Dopo pochi giorni dall’epilogo della vicenda che ha interessato la nave Sea Watch 3 comandata da Carola Rackete, la storia si ripete, ma il governo italiano questa volta sfida a braccio di ferro la sua stessa società civile.

Il veliero della ong italiana Mediterranea Saving Humans ha attraccato al porto di Lampedusa e stanotte i naufraghi soccorsi sono finalmente sbarcati e tratti in salvo. Il veliero però è sotto sequestro e il capitano, Tommaso Stella, sotto indagine per favoreggiamento dell’immigrazione clandestina.

In attesa di sapere come si evolverà questo ulteriore procedimento penale, pubblichiamo l’ordinanza con cui il GIP di Agrigento, nella fase cautelare del processo che vede indagata la capitana Carola Rackete per i reati di resistenza o violenza contro nave da guerra (art. 1100 Codice della Navigazione) e resistenza a pubblico ufficiale (art. 337 codice penale), non ha convalidato l’arresto dell’indagata.

E ha rigettato la richiesta del PM di applicare la misura cautelare del divieto di dimora ad Agrigento non ritenendo le condotte della capitana penalmente rilevanti.

L’ordinanza, oltre a ricostruire i fatti occorsi dal 12 giugno, giorno del salvataggio in mare, fino all’ingresso nel porto di Lampedusa avvenuto il 29 giugno, illustra dettagliatamente e in modo comprensibile a tutti il quadro normativo che regola il soccorso in mare esplicitando due concetti fondamentali:

  1. Un’operazione di soccorso in mare non riguarda esclusivamente la presa a bordo dei naufraghi, ma si ritiene conclusa solo quando le persone sono condotte in un porto sicuro ove è possibile fornire loro assistenza.
  2. Nella gerarchia delle fonti giuridiche, le norme sovranazionali e nazionali che regolano questa materia sono sovra ordinate rispetto a direttive ministeriali o decreti legge e impongono degli obblighi sia sui capitani delle navi che operano il soccorso sia sulle autorità statali coinvolte.

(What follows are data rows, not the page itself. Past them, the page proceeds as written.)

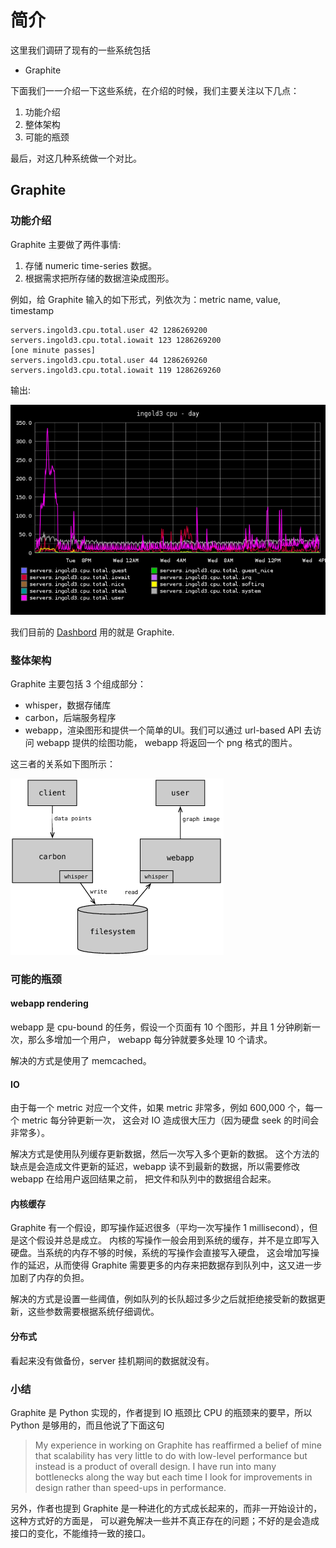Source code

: # 简介

这里我们调研了现有的一些系统包括

- Graphite

下面我们一一介绍一下这些系统，在介绍的时候，我们主要关注以下几点：

1. 功能介绍
2. 整体架构
3. 可能的瓶颈

最后，对这几种系统做一个对比。


## Graphite

### 功能介绍

Graphite 主要做了两件事情:

1. 存储 numeric time-series 数据。
2. 根据需求把所存储的数据渲染成图形。

例如，给 Graphite 输入的如下形式，列依次为：metric name, value, timestamp

    servers.ingold3.cpu.total.user 42 1286269200
    servers.ingold3.cpu.total.iowait 123 1286269200
    [one minute passes]
    servers.ingold3.cpu.total.user 44 1286269260
    servers.ingold3.cpu.total.iowait 119 1286269260

输出:

![graphite-intro](img/graphite-intro.png)


我们目前的 [Dashbord](http://graph-index.intra.douban.com/) 用的就是 Graphite.


### 整体架构

Graphite 主要包括 3 个组成部分：

- whisper，数据存储库
- carbon，后端服务程序
- webapp，渲染图形和提供一个简单的UI。我们可以通过 url-based API 去访问 webapp 提供的绘图功能，
webapp 将返回一个 png 格式的图片。


这三者的关系如下图所示：

![graphite-dataflow](img/graphite-dataflow.png)

### 可能的瓶颈

#### webapp rendering

webapp 是 cpu-bound 的任务，假设一个页面有 10 个图形，并且 1 分钟刷新一次，那么多增加一个用户，
webapp 每分钟就要多处理 10 个请求。

解决的方式是使用了 memcached。

#### IO

由于每一个 metric 对应一个文件，如果 metric 非常多，例如 600,000 个，每一个 metric 每分钟更新一次，
这会对 IO 造成很大压力（因为硬盘 seek 的时间会非常多）。

解决方式是使用队列缓存更新数据，然后一次写入多个更新的数据。
这个方法的缺点是会造成文件更新的延迟，webapp 读不到最新的数据，所以需要修改 webapp 在给用户返回结果之前，
把文件和队列中的数据组合起来。

#### 内核缓存

Graphite 有一个假设，即写操作延迟很多（平均一次写操作 1 millisecond），但是这个假设并总是成立。
内核的写操作一般会用到系统的缓存，并不是立即写入硬盘。当系统的内存不够的时候，系统的写操作会直接写入硬盘，
这会增加写操作的延迟，从而使得 Graphite 需要更多的内存来把数据存到队列中，这又进一步加剧了内存的负担。

解决的方式是设置一些阈值，例如队列的长队超过多少之后就拒绝接受新的数据更新，这些参数需要根据系统仔细调优。

#### 分布式

看起来没有做备份，server 挂机期间的数据就没有。

### 小结

Graphite 是 Python 实现的，作者提到 IO 瓶颈比 CPU 的瓶颈来的要早，所以 Python 是够用的，而且他说了下面这句

> My experience in working on Graphite has reaffirmed a belief of mine that scalability
> has very little to do with low-level performance but instead is a product of overall design.
> I have run into many bottlenecks along the way but each time I look for improvements in design
> rather than speed-ups in performance.


另外，作者也提到 Graphite 是一种进化的方式成长起来的，而非一开始设计的，这种方式好的方面是，
可以避免解决一些并不真正存在的问题；不好的是会造成接口的变化，不能维持一致的接口。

Nel caso in esame, questo significa che gli obblighi gravanti sulla capitana della nave per completare le operazioni di soccorso non erano in alcun modo derogabili né per effetto delle direttive ministeriali in materia di “porti chiusi”, né per effetto del divieto di ingresso, transito e sosta nelle acque territoriali italiane adottato il 15 giugno nei confronti della Sea Watch 3 ai sensi del cd. decreto sicurezza-bis.

Mentre la capitana della ong tedesca ha operato secondo giustizia, il governo italiano, provando a impedire con tutti i mezzi possibili l’attracco della motonave, ha violato l’obbligo in capo alle sue autorità di prestare soccorso e prima assistenza allo straniero giunto nel territorio nazionale a seguito di operazioni di salvataggio in mare.

Naufraga così l’ennesimo tentativo del nostro governo di criminalizzare chi rispetta la legge e lavora per il rispetto del più basilare diritto umano, la vita.